A new book about the Jews cuts through the current fads of multiculturalism to demonstrate the important contributions of an inherited culture. In “The People of the Book,” Gertrude Himmelfarb shows how the foundation of modern English culture is rooted in the Bible, the largest part of which, the Old Testament, is holy to the Jews, and that it was the King James Version that created a Renaissance in England that was as profound as the revival of classical learning on the Continent. While the author’s intention is partially to examine English “philosemitism,” which runs counter to the strain of anti-Semitism in contemporary England, she identifies the cultural antecedents in the Jewish religion. Those antecedents sharply contrast to the Middle Eastern culture, which is so dependent on the Koran, a book fundamentally at odds with the message in both the Old and New testaments.
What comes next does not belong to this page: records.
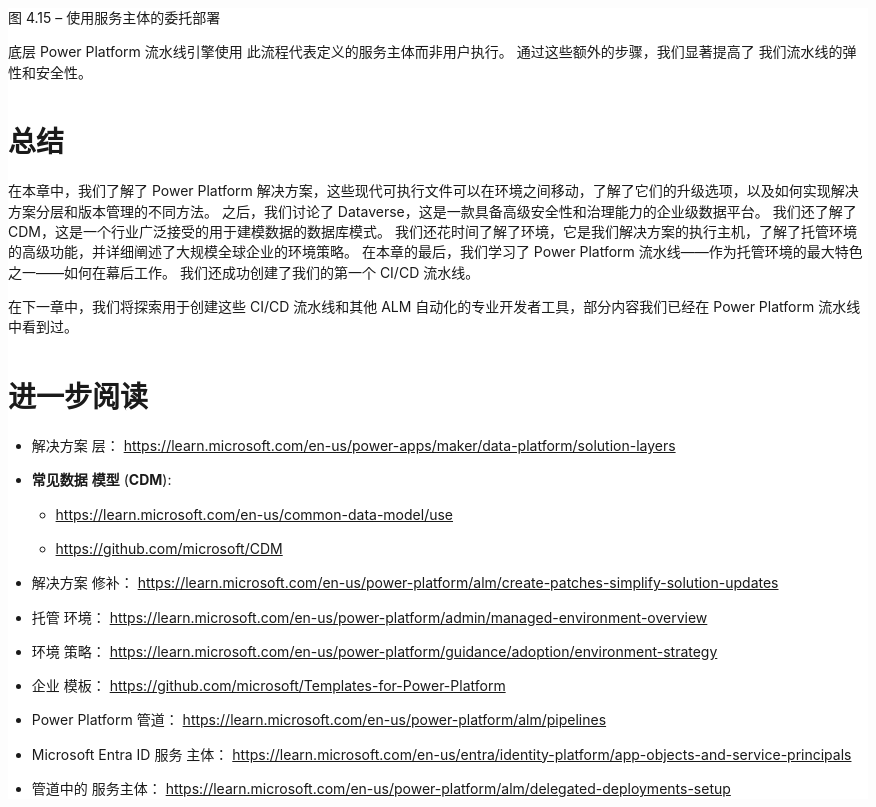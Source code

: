 <st c="57474">图 4.15 – 使用服务主体的委托部署</st>

<st c="57534">底层</st> <st c="57549">Power Platform 流水线引擎使用</st> <st c="57585">此流程代表定义的服务主体而非用户执行。</st> <st c="57677">通过这些额外的步骤，我们显著提高了</st> <st c="57768">我们流水线的弹性和安全性。</st>

# <st c="57781">总结</st>

<st c="57789">在本章中，我们了解了 Power Platform 解决方案，这些现代可执行文件可以在环境之间移动，了解了它们的升级选项，以及如何实现解决方案分层和版本管理的不同方法。</st> <st c="58015">之后，我们讨论了 Dataverse，这是一款具备高级安全性和治理能力的企业级数据平台。</st> <st c="58138">我们还了解了 CDM，这是一个行业广泛接受的用于建模数据的数据库模式。</st> <st c="58240">我们还花时间了解了环境，它是我们解决方案的执行主机，了解了托管环境的高级功能，并详细阐述了大规模全球企业的环境策略。</st> <st c="58453">在本章的最后，我们学习了 Power Platform 流水线——作为托管环境的最大特色之一——如何在幕后工作。</st> <st c="58601">我们还成功创建了我们的第一个</st> <st c="58640">CI/CD 流水线。</st>

<st c="58655">在下一章中，我们将探索用于创建这些 CI/CD 流水线和其他 ALM 自动化的专业开发者工具，部分内容我们已经在 Power</st> <st c="58833">Platform 流水线中看到过。</st>

# <st c="58852">进一步阅读</st>

+   <st c="58868">解决方案</st> <st c="58878">层：</st> [<st c="58886">https://learn.microsoft.com/en-us/power-apps/maker/data-platform/solution-layers</st>](https://learn.microsoft.com/en-us/power-apps/maker/data-platform/solution-layers)

+   **<st c="58966">常见数据</st>** **<st c="58979">模型</st>** <st c="58984">(</st>**<st c="58986">CDM</st>**<st c="58989">):</st>

    +   [<st c="58992">https://learn.microsoft.com/en-us/common-data-model/use</st>](https://learn.microsoft.com/en-us/common-data-model/use)

    +   [<st c="59048">https://github.com/microsoft/CDM</st>](https://github.com/microsoft/CDM)

+   <st c="59081">解决方案</st> <st c="59091">修补：</st> [<st c="59101">https://learn.microsoft.com/en-us/power-platform/alm/create-patches-simplify-solution-updates</st>](https://learn.microsoft.com/en-us/power-platform/alm/create-patches-simplify-solution-updates)

+   <st c="59194">托管</st> <st c="59203">环境：</st> [<st c="59217">https://learn.microsoft.com/en-us/power-platform/admin/managed-environment-overview</st>](https://learn.microsoft.com/en-us/power-platform/admin/managed-environment-overview)

+   <st c="59300">环境</st> <st c="59313">策略：</st> [<st c="59323">https://learn.microsoft.com/en-us/power-platform/guidance/adoption/environment-strategy</st>](https://learn.microsoft.com/en-us/power-platform/guidance/adoption/environment-strategy)

+   <st c="59410">企业</st> <st c="59422">模板：</st> [<st c="59432">https://github.com/microsoft/Templates-for-Power-Platform</st>](https://github.com/microsoft/Templates-for-Power-Platform)

+   <st c="59490">Power Platform</st> <st c="59506">管道：</st> [<st c="59517">https://learn.microsoft.com/en-us/power-platform/alm/pipelines</st>](https://learn.microsoft.com/en-us/power-platform/alm/pipelines)

+   <st c="59579">Microsoft Entra ID 服务</st> <st c="59607">主体：</st> [<st c="59619">https://learn.microsoft.com/en-us/entra/identity-platform/app-objects-and-service-principals</st>](https://learn.microsoft.com/en-us/entra/identity-platform/app-objects-and-service-principals)

+   <st c="59711">管道中的</st> <st c="59734">服务主体：</st> [<st c="59745">https://learn.microsoft.com/en-us/power-platform/alm/delegated-deployments-setup</st>](https://learn.microsoft.com/en-us/power-platform/alm/delegated-deployments-setup)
History, as Mr. Gingrich knows, is rich with many lessons. Ms. Himmelfarb recalls that Arthur Balfour, David Lloyd George’s foreign secretary, who was responsible for the declaration on which Israeli independence is based, looked to his “Old Testament training” to justify his Zionist leanings as moral, buttressing the intellectual and political arguments. He was convinced that he could not ignore history and that the Jewish people, who were homeless, should be restored to their Old Testament home. This was no recent invention.
Suzanne Fields is a syndicated columnist.